- [Task requirements]:
Scan the material for "rest". Copy every line it appears in.

──────── Dataset excerpts

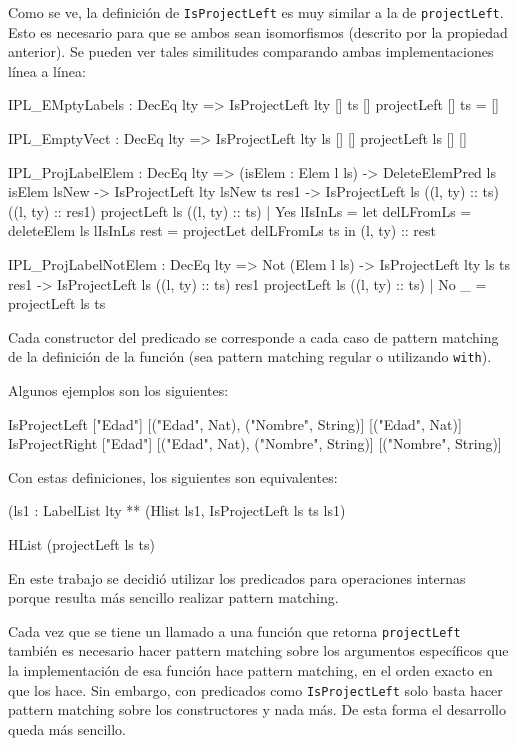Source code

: Como se ve, la definición de \texttt{IsProjectLeft} es muy similar a la de \texttt{projectLeft}. Esto es necesario para que se ambos sean isomorfismos (descrito por la propiedad anterior). Se pueden ver tales similitudes comparando ambas implementaciones línea a línea:

\begin{code}
IPL_EMptyLabels : DecEq lty => IsProjectLeft {lty} [] ts []
projectLeft [] ts = []

IPL_EmptyVect : DecEq lty => IsProjectLeft {lty} ls [] []
projectLeft ls [] []

IPL_ProjLabelElem : DecEq lty => (isElem : Elem l ls) ->
  DeleteElemPred ls isElem lsNew ->
  IsProjectLeft {lty} lsNew ts res1 ->
  IsProjectLeft ls ((l, ty) :: ts) ((l, ty) :: res1)
projectLeft ls ((l, ty) :: ts) | Yes lIsInLs =
  let delLFromLs = deleteElem ls lIsInLs
    rest = projectLet delLFromLs ts
  in (l, ty) :: rest

IPL_ProjLabelNotElem : DecEq lty => Not (Elem l ls) ->
  IsProjectLeft {lty} ls ts res1 ->
  IsProjectLeft ls ((l, ty) :: ts) res1
projectLeft ls ((l, ty) :: ts) | No _ = projectLeft ls ts
\end{code}

Cada constructor del predicado se corresponde a cada caso de pattern matching de la definición de la función (sea pattern matching regular o utilizando \texttt{with}).

Algunos ejemplos son los siguientes:

\begin{code}
IsProjectLeft ["Edad"] [("Edad", Nat), ("Nombre", String)]
  [("Edad", Nat)]
IsProjectRight ["Edad"] [("Edad", Nat), ("Nombre", String)]
  [("Nombre", String)]
\end{code}

Con estas definiciones, los siguientes son equivalentes:

\begin{code}
(ls1 : LabelList lty ** (Hlist ls1, IsProjectLeft ls ts ls1)

HList (projectLeft ls ts)
\end{code}

En este trabajo se decidió utilizar los predicados para operaciones internas porque resulta más sencillo realizar pattern matching.

Cada vez que se tiene un llamado a una función que retorna \texttt{projectLeft} también es necesario hacer pattern matching sobre los argumentos específicos que la implementación de esa función hace pattern matching, en el orden exacto en que los hace. Sin embargo, con predicados como \texttt{IsProjectLeft} solo basta hacer pattern matching sobre los constructores y nada más. De esta forma el desarrollo queda más sencillo.

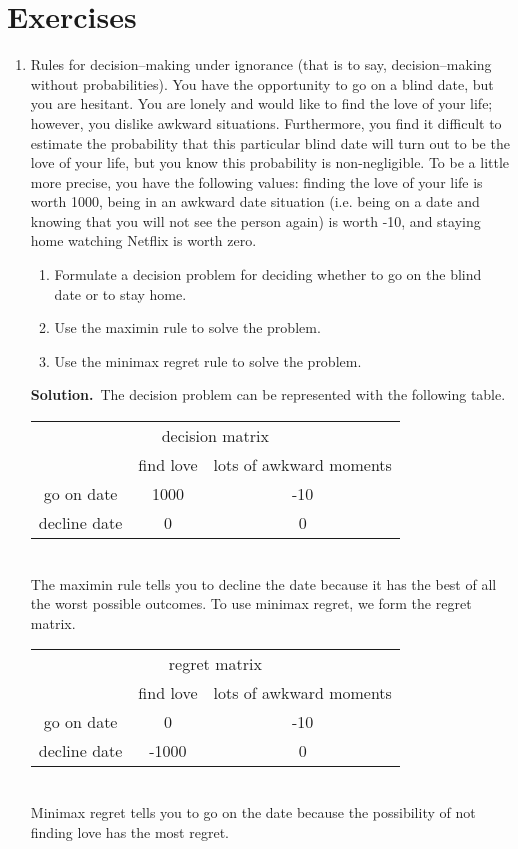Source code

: \documentclass[12pt]{book}
\newcommand{\bs}{\textbf{Solution.}~}
\begin{document}
\section{Exercises}
\begin{enumerate}

\item Rules for decision--making under ignorance (that is to
  say, decision--making without probabilities). You have the opportunity to go on a
  blind date, but you are hesitant.  You are lonely and would like to
  find the love of your life; however, you dislike awkward
  situations. Furthermore, you find it difficult to estimate the
  probability that this particular blind date will turn out to be the
  love of your life, but you know this probability is
  non-negligible. To be a little more precise, you have the following
  values: finding the love of your life is worth 1000, being in an
  awkward date situation (i.e. being on a date and knowing that you
  will not see the person again) is worth -10, and staying home
  watching Netflix is worth zero.

\begin{enumerate}
\item Formulate a decision problem for deciding whether to go on the
blind date or to stay home.
\item Use the maximin rule to solve the problem.
\item Use the minimax regret rule to solve the problem.
\end{enumerate}

\begin{solution}
\bs The decision problem can be represented with the following table.
\\[.2in]
\begin{tabular}{ccc}
\multicolumn{3}{c}{decision matrix} \\
 & find love & lots of awkward moments \\ \hline
go on date & 1000 & -10 \\
decline date & 0 & 0 
\end{tabular}
\\[.2in] 
The maximin rule tells you to decline the date because it has
the best of all the worst possible outcomes. To use minimax regret, we
form the regret matrix.  \\[.2in]
\begin{tabular}{ccc}
\multicolumn{3}{c}{regret matrix} \\
 & find love & lots of awkward moments \\ \hline
go on date & 0 & -10 \\
decline date & -1000 & 0
\end{tabular}
\\[.2in] Minimax regret tells you to go on the date because the
possibility of not finding love has the most regret.
\end{solution}



\end{enumerate}
\end{document}
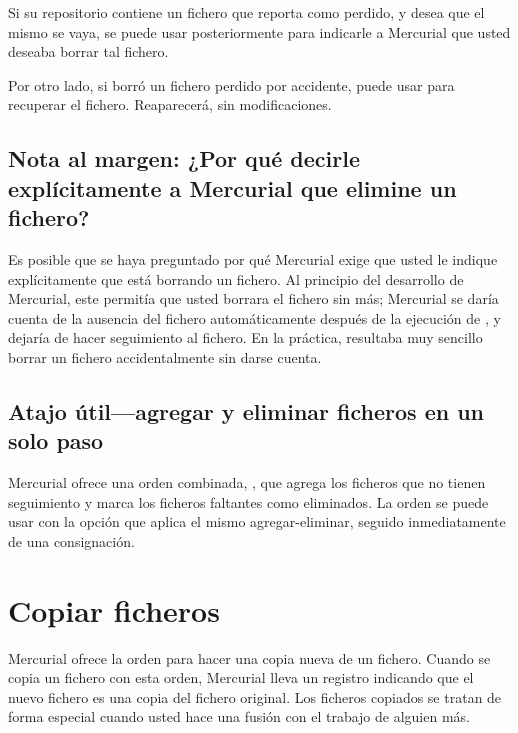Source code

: Si su repositorio contiene un fichero que  reporta como
perdido, y desea que el mismo se vaya, se puede usar 
 posteriormente para
indicarle a Mercurial que usted deseaba borrar tal fichero.

Por otro lado, si borró un fichero perdido por accidente, puede usar
 para recuperar el
fichero. Reaparecerá, sin modificaciones.

\subsection{Nota al margen: ¿Por qué decirle explícitamente a Mercurial
  que elimine un fichero?}

Es posible que se haya preguntado por qué Mercurial exige que usted le
indique explícitamente que está borrando un fichero. Al principio del
desarrollo de Mercurial, este permitía que usted borrara el fichero
sin más; Mercurial se daría cuenta de la ausencia del fichero
automáticamente después de la ejecución de , y dejaría de
hacer seguimiento al fichero.  En la práctica, resultaba muy sencillo
borrar un fichero accidentalmente sin darse cuenta.

\subsection{Atajo útil---agregar y eliminar ficheros en un solo paso}

Mercurial ofrece una orden combinada, , que agrega
los ficheros que no tienen seguimiento y marca los ficheros faltantes
como eliminados.
La orden  se puede usar con la opción  
que aplica el mismo agregar-eliminar, seguido inmediatamente de una
consignación.

\section{Copiar ficheros}

Mercurial ofrece la orden  para hacer una copia nueva de
un fichero.  Cuando se copia un fichero con esta orden, Mercurial
lleva un registro indicando que el nuevo fichero es una copia del
fichero original. Los ficheros copiados se tratan de forma especial  cuando
usted hace una fusión con el trabajo de alguien más.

────────────────

- [Response to this exercise]:
    rest = projectLet delLFromLs ts
  in (l, ty) :: rest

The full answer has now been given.